Only in the wake of John’s Gospel is Jesus called the “Lamb of God” (Jn 1:29, 1:36, 1 Pet 1:19, & Rev 5:6). A lamb is a young sheep, once sacrificed before its prime. In calling Jesus the Lamb of God, John acknowledges that his destiny, his own story, is being lifted into that of the Christ. How so?
We descend whether we want to or not. Our physical declines are written into the law of nature. But our spiritual descents, those which birth despair, are the result of sin. Christ, however, freely enters the realm of sin and death while he is still in his ascendancy. He is “the Lamb of God who takes away the sin of the world.”
The Baptist is a young man stalked by slaughter. His hope beyond death lies in this other young one, the Lamb, who will willingly sacrifice himself. Young John’s acknowledgment of Jesus is not unlike that of old Simeon in the Gospel of Luke, who gently goes down into his final days, having seen that the darkness is conquered by light.

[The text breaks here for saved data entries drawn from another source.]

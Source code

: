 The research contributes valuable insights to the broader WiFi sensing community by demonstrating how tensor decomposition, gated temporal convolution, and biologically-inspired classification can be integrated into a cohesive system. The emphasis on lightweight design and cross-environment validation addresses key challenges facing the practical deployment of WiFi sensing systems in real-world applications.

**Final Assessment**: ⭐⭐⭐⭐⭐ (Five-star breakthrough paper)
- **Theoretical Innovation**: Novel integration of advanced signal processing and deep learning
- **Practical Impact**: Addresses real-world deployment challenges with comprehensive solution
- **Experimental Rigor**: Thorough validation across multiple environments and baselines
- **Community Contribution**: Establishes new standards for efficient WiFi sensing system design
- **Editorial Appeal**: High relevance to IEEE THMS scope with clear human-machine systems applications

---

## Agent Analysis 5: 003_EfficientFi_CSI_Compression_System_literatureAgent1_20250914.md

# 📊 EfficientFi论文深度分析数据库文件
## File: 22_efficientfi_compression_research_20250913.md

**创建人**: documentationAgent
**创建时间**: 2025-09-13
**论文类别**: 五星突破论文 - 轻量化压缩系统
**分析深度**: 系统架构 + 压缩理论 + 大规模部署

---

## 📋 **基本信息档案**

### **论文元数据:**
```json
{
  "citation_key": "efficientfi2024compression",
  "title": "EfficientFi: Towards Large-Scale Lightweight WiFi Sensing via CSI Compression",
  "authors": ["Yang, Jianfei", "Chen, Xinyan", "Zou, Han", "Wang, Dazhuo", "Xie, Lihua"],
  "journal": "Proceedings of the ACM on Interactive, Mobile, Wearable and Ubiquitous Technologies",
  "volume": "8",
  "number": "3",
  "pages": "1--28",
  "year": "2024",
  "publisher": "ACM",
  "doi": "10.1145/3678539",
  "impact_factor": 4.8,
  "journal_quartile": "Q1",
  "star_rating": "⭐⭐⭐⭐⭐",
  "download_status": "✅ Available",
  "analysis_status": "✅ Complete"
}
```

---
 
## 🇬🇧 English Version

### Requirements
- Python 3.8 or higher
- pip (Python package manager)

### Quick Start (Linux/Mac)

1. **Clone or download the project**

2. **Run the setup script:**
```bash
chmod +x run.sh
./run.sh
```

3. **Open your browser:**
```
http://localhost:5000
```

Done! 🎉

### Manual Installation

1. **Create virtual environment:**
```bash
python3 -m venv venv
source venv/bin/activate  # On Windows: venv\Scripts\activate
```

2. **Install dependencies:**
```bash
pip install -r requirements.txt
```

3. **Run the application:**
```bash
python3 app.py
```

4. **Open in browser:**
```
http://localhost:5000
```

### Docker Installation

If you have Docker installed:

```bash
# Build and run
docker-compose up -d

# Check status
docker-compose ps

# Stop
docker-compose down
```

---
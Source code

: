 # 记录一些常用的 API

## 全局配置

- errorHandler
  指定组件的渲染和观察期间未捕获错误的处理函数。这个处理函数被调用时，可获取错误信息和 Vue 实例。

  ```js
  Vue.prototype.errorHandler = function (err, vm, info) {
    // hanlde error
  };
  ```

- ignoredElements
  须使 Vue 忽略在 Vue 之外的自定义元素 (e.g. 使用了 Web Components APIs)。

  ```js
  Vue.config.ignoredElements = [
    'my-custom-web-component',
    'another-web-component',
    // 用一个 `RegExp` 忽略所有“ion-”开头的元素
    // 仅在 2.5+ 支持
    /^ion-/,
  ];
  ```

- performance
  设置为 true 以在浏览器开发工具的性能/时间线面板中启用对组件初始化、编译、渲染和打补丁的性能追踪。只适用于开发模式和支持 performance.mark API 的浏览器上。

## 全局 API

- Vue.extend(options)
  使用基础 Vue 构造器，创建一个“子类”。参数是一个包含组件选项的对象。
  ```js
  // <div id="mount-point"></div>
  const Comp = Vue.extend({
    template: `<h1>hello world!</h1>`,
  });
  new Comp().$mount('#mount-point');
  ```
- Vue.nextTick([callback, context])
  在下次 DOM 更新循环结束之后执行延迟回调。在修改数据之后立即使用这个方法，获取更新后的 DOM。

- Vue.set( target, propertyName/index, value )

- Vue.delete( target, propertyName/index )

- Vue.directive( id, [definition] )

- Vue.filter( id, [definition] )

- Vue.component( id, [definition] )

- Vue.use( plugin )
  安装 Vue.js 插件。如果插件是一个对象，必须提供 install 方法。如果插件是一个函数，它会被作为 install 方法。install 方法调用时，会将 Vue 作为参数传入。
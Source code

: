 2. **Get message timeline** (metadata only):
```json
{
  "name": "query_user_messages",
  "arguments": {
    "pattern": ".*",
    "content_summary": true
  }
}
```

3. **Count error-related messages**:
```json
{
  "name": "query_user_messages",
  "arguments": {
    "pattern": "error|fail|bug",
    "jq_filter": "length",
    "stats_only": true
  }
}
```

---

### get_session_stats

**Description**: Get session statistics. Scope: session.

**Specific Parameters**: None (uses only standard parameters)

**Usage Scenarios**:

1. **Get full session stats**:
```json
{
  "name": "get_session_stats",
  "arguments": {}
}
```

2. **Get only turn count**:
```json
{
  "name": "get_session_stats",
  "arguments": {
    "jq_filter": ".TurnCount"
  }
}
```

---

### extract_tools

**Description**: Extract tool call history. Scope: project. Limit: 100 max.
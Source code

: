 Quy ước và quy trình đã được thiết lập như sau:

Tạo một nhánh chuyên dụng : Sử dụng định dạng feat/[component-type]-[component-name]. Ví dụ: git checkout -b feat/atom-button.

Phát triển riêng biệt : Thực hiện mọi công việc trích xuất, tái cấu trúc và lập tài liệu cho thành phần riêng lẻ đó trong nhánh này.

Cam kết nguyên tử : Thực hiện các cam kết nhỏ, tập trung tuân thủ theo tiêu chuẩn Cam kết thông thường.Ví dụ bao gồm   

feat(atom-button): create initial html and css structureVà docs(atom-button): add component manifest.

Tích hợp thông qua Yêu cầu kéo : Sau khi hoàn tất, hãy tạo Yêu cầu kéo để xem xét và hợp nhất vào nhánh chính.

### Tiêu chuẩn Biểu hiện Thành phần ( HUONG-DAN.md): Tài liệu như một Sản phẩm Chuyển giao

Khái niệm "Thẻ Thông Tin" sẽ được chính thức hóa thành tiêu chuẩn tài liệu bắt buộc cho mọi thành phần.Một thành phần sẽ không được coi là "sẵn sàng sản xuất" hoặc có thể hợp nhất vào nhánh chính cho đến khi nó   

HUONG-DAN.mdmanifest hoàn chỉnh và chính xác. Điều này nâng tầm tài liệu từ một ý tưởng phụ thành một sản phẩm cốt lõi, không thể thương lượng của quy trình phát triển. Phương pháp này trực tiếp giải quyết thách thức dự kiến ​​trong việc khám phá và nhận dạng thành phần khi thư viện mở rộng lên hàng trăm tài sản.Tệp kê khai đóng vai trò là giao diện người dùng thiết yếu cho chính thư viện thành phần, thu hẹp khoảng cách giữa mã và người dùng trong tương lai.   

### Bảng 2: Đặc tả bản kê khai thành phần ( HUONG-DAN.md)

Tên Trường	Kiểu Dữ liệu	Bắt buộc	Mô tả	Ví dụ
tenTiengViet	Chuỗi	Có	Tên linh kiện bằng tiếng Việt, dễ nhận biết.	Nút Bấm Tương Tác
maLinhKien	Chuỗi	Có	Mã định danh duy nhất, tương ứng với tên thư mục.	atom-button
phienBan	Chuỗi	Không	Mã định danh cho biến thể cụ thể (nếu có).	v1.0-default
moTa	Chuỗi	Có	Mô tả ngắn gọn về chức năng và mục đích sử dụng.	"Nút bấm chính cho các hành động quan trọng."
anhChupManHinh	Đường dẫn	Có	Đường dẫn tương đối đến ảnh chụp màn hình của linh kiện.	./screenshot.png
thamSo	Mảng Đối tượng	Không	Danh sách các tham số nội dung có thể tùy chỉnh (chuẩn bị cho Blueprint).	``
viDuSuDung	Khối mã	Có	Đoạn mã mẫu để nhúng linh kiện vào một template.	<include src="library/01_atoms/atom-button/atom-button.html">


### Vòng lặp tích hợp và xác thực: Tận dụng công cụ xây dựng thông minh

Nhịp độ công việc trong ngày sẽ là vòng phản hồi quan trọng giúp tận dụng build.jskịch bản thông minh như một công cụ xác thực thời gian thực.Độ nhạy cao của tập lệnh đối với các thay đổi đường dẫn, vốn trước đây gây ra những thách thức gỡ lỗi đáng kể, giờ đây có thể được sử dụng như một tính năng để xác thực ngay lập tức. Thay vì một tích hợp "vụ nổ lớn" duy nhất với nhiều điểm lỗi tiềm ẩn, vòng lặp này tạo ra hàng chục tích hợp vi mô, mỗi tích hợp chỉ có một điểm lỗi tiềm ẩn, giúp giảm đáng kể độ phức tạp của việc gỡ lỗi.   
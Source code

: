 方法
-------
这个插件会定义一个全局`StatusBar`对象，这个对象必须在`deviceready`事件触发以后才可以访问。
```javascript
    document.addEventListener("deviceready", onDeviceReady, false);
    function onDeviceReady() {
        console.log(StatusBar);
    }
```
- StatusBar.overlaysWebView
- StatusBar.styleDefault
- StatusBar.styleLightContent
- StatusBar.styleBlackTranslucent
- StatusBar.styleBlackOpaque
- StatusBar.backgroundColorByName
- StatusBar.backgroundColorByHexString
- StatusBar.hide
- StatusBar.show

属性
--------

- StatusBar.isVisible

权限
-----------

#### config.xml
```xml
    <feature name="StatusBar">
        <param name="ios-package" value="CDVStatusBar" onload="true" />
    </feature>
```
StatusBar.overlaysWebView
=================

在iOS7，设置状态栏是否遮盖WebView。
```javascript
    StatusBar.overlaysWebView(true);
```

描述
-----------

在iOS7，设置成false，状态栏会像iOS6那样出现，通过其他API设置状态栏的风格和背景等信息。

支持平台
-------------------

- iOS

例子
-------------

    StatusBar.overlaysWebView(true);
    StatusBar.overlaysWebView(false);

Now, Master, you may let your servant go
in peace, according to your word,
for my eyes have seen your salvation,
which you prepared in sight of all the peoples,
a light for revelation to the Gentiles,
and glory for your people Israel (2:29-32).
What time is it? Again, the answer depends upon who you are and where you think you are going. The better question might be: how much time do you need? The Gospel is quite clear. Only enough for you to join John in saying, wherever you find yourself in life,
Now I have seen and testified that he is the Son of God (Jn 1:34).